444826 – (CVE-2012-5130) <www-client/chromium-23.0.1271.91 multiple vulnerabilites (CVE-2012-{5130,5132,5133,5135,5136})

Bug 444826 (CVE-2012-5130) - <www-client/chromium-23.0.1271.91 multiple vulnerabilites (CVE-2012-{5130,5132,5133,5135,5136})

Summary: <www-client/chromium-23.0.1271.91 multiple vulnerabilites (CVE-2012-{5130,513...

Status:	RESOLVED FIXED

Alias:	CVE-2012-5130

Product:	Gentoo Security
Classification:	Unclassified
Component:	Vulnerabilities (show other bugs)
Hardware:	All Linux

Importance:	Normal major (vote)
Assignee:	Gentoo Security

URL:	http://googlechromereleases.blogspot....
Whiteboard:	A2 [glsa]
Keywords:

Depends on:
Blocks:

Reported:	2012-11-26 18:37 UTC by Mike Gilbert
Modified:	2013-09-25 00:10 UTC (History)
CC List:	1 user (show)

See Also:	CVE-2012-5134
Package list:
Runtime testing required:	---

Attachments
Add an attachment (proposed patch, testcase, etc.)

Note You need to log in before you can comment on or make changes to this bug.

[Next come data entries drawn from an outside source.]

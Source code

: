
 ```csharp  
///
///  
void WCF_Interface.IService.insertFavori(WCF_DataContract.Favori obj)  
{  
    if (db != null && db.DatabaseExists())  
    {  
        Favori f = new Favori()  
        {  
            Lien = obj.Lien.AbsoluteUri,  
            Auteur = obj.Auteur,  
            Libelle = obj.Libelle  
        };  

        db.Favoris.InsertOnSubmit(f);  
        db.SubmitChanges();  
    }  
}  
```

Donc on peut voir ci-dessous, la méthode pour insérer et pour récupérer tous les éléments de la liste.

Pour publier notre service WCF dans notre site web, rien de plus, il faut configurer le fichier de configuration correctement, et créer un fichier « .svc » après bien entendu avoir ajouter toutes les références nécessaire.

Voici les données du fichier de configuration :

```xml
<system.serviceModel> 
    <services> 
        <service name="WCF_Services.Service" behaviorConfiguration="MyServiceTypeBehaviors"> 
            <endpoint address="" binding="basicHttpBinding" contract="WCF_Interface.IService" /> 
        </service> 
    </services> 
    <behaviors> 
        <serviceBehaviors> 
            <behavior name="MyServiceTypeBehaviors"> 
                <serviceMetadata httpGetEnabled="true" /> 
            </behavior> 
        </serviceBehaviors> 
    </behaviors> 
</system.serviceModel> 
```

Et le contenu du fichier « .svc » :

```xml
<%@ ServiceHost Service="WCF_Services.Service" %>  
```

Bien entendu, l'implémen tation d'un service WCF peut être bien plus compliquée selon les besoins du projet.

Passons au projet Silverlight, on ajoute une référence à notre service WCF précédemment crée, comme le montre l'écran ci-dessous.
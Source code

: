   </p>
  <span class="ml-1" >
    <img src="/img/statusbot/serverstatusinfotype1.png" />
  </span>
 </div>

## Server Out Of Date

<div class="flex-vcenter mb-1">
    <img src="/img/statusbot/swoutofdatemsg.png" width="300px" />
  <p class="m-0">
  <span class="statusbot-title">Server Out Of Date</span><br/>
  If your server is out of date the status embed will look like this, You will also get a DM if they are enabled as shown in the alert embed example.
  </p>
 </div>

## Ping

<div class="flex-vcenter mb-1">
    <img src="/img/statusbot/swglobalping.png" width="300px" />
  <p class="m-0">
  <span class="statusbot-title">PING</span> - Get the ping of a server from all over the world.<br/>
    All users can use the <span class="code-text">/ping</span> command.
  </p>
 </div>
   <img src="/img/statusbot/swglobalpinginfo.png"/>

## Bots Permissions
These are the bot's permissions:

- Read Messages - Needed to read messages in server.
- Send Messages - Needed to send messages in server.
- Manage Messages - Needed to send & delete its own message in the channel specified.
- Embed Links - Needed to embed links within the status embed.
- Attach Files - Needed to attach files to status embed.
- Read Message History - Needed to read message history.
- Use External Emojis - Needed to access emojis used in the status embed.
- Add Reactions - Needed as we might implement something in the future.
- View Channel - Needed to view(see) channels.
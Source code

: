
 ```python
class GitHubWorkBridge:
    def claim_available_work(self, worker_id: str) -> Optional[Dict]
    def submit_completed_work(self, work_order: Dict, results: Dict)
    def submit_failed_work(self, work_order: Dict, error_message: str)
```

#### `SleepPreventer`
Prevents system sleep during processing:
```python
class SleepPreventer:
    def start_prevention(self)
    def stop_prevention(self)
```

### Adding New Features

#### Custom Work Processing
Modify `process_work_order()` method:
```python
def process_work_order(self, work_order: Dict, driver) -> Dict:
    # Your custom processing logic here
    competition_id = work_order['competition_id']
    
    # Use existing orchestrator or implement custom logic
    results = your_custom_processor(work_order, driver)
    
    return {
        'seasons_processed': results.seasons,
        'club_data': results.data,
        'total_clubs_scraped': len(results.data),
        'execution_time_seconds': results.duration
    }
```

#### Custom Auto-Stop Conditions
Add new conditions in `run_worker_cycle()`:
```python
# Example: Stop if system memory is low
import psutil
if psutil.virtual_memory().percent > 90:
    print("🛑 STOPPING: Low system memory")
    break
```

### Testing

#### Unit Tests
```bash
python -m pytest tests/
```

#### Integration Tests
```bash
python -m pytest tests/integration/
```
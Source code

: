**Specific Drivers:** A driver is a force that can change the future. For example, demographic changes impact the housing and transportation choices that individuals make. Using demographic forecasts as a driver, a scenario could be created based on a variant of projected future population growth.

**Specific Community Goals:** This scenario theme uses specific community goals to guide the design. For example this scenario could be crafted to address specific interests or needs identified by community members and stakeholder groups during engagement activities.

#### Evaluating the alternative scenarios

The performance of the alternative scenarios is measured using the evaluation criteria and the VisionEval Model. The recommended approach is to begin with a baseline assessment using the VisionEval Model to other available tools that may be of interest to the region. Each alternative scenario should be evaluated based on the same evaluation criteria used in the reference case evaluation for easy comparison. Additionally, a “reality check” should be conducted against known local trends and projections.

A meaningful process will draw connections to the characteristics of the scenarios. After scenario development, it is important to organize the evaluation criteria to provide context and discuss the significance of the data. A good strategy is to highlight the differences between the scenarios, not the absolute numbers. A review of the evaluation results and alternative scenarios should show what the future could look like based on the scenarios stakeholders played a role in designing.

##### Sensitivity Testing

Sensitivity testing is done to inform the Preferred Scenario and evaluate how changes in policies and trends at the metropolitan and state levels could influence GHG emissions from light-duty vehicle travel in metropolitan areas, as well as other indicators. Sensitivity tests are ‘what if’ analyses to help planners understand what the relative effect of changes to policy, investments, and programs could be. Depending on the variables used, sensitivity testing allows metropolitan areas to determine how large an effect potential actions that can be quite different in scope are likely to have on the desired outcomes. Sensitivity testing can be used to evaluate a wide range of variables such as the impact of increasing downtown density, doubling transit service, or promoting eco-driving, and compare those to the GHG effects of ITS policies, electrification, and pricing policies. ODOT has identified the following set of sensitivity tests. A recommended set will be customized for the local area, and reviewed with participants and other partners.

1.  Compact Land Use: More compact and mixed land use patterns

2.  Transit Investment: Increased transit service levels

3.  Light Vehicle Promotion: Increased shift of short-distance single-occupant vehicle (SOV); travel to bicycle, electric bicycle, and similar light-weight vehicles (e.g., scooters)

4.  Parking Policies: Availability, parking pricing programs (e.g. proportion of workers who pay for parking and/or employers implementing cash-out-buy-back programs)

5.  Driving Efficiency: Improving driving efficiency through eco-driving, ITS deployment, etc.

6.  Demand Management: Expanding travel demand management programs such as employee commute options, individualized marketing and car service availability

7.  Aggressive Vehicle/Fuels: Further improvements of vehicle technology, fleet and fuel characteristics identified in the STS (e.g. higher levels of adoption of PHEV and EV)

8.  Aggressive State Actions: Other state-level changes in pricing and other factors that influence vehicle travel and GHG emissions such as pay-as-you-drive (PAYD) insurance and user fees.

Description Mike Gilbert gentoo-dev

2012-11-26 18:37:55 UTC

Release notes in URL.

Comment 1 Mike Gilbert gentoo-dev

2012-11-26 18:41:31 UTC

CVE-2012-5131 is Mac-specific
CVS-2012-5134 appears to be a libxml bug; we use the system library

I should have a version bump committed this evening.

Comment 2 Mike Gilbert gentoo-dev

2012-11-27 03:01:14 UTC

Please stabilize.

=www-client/chromium-23.0.1271.91

Comment 3 Agostino Sarubbo gentoo-dev

2012-11-27 12:19:30 UTC

amd64 stable

Comment 4 Agostino Sarubbo gentoo-dev

2012-11-27 12:19:40 UTC

x86 stable

Comment 5 GLSAMaker/CVETool Bot gentoo-dev

2012-11-28 22:41:56 UTC

CVE-2012-5136 (http://nvd.nist.gov/nvd.cfm?cvename=CVE-2012-5136):
  Google Chrome before 23.0.1271.91 does not properly perform a cast of an
  unspecified variable during handling of the INPUT element, which allows
  remote attackers to cause a denial of service or possibly have unknown other
  impact via a crafted HTML document.

CVE-2012-5135 (http://nvd.nist.gov/nvd.cfm?cvename=CVE-2012-5135):
  Use-after-free vulnerability in Google Chrome before 23.0.1271.91 allows
  remote attackers to cause a denial of service or possibly have unspecified
  other impact via vectors related to printing.

CVE-2012-5133 (http://nvd.nist.gov/nvd.cfm?cvename=CVE-2012-5133):
  Use-after-free vulnerability in Google Chrome before 23.0.1271.91 allows
  remote attackers to cause a denial of service or possibly have unspecified
  other impact via vectors related to SVG filters.

CVE-2012-5132 (http://nvd.nist.gov/nvd.cfm?cvename=CVE-2012-5132):
  Google Chrome before 23.0.1271.91 allows remote attackers to cause a denial
  of service (application crash) via a response with chunked transfer coding.

CVE-2012-5130 (http://nvd.nist.gov/nvd.cfm?cvename=CVE-2012-5130):
  Skia, as used in Google Chrome before 23.0.1271.91, allows remote attackers
  to cause a denial of service (out-of-bounds read) via unspecified vectors.

Comment 6 Sean Amoss (RETIRED) gentoo-dev

2012-11-29 16:43:30 UTC

Added to existing GLSA draft.

Comment 7 GLSAMaker/CVETool Bot gentoo-dev

2013-09-25 00:10:29 UTC

This issue was resolved and addressed in
 GLSA 201309-16 at http://security.gentoo.org/glsa/glsa-201309-16.xml
by GLSA coordinator Sean Amoss (ackle).